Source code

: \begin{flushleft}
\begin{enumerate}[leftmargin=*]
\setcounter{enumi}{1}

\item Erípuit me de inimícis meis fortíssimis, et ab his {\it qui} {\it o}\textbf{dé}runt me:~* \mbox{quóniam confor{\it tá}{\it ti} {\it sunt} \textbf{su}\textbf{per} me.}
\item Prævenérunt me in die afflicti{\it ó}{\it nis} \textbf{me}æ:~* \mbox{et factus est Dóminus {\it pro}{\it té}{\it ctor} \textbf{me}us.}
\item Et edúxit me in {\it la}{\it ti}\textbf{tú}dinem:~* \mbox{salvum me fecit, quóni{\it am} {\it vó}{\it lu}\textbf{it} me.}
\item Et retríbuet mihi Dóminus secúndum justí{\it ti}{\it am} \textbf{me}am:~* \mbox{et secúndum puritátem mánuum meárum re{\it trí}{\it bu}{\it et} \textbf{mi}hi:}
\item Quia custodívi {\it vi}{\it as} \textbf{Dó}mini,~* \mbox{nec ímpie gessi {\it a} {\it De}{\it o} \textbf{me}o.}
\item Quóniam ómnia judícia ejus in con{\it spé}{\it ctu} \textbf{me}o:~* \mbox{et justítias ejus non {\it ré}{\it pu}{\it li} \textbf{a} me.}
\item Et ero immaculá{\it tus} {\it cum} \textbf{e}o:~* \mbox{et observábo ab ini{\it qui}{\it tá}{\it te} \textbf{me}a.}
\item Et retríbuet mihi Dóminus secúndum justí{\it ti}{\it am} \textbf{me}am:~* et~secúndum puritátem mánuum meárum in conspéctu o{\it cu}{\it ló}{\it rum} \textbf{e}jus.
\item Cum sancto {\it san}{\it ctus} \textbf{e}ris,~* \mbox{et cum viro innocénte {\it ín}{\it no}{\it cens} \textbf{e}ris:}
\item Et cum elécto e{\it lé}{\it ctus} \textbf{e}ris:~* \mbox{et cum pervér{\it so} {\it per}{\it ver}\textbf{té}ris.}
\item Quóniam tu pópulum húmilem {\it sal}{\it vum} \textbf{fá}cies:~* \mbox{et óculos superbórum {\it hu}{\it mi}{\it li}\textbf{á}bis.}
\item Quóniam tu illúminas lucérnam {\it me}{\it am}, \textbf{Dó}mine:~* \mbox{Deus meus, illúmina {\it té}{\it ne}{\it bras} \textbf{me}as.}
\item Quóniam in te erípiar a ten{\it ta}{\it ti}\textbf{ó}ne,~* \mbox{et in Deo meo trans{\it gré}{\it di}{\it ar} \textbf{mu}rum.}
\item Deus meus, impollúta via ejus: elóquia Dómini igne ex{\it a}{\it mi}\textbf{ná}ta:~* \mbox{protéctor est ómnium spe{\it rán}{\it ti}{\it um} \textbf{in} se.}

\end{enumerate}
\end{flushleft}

□ □ □ □ □

* [Your goal]
Exact copies of all the lines above are required.

* [Result]
Source code

: \begin{flushleft}
\begin{enumerate}[leftmargin=*]
\setcounter{enumi}{1}

\item Erípuit me de inimícis meis fortíssimis, et ab his {\it qui} {\it o}\textbf{dé}runt me:~* \mbox{quóniam confor{\it tá}{\it ti} {\it sunt} \textbf{su}\textbf{per} me.}
\item Prævenérunt me in die afflicti{\it ó}{\it nis} \textbf{me}æ:~* \mbox{et factus est Dóminus {\it pro}{\it té}{\it ctor} \textbf{me}us.}
\item Et edúxit me in {\it la}{\it ti}\textbf{tú}dinem:~* \mbox{salvum me fecit, quóni{\it am} {\it vó}{\it lu}\textbf{it} me.}
\item Et retríbuet mihi Dóminus secúndum justí{\it ti}{\it am} \textbf{me}am:~* \mbox{et secúndum puritátem mánuum meárum re{\it trí}{\it bu}{\it et} \textbf{mi}hi:}
\item Quia custodívi {\it vi}{\it as} \textbf{Dó}mini,~* \mbox{nec ímpie gessi {\it a} {\it De}{\it o} \textbf{me}o.}
\item Quóniam ómnia judícia ejus in con{\it spé}{\it ctu} \textbf{me}o:~* \mbox{et justítias ejus non {\it ré}{\it pu}{\it li} \textbf{a} me.}
\item Et ero immaculá{\it tus} {\it cum} \textbf{e}o:~* \mbox{et observábo ab ini{\it qui}{\it tá}{\it te} \textbf{me}a.}
\item Et retríbuet mihi Dóminus secúndum justí{\it ti}{\it am} \textbf{me}am:~* et~secúndum puritátem mánuum meárum in conspéctu o{\it cu}{\it ló}{\it rum} \textbf{e}jus.
\item Cum sancto {\it san}{\it ctus} \textbf{e}ris,~* \mbox{et cum viro innocénte {\it ín}{\it no}{\it cens} \textbf{e}ris:}
\item Et cum elécto e{\it lé}{\it ctus} \textbf{e}ris:~* \mbox{et cum pervér{\it so} {\it per}{\it ver}\textbf{té}ris.}
\item Quóniam tu pópulum húmilem {\it sal}{\it vum} \textbf{fá}cies:~* \mbox{et óculos superbórum {\it hu}{\it mi}{\it li}\textbf{á}bis.}
\item Quóniam tu illúminas lucérnam {\it me}{\it am}, \textbf{Dó}mine:~* \mbox{Deus meus, illúmina {\it té}{\it ne}{\it bras} \textbf{me}as.}
\item Quóniam in te erípiar a ten{\it ta}{\it ti}\textbf{ó}ne,~* \mbox{et in Deo meo trans{\it gré}{\it di}{\it ar} \textbf{mu}rum.}
\item Deus meus, impollúta via ejus: elóquia Dómini igne ex{\it a}{\it mi}\textbf{ná}ta:~* \mbox{protéctor est ómnium spe{\it rán}{\it ti}{\it um} \textbf{in} se.}

\end{enumerate}
\end{flushleft}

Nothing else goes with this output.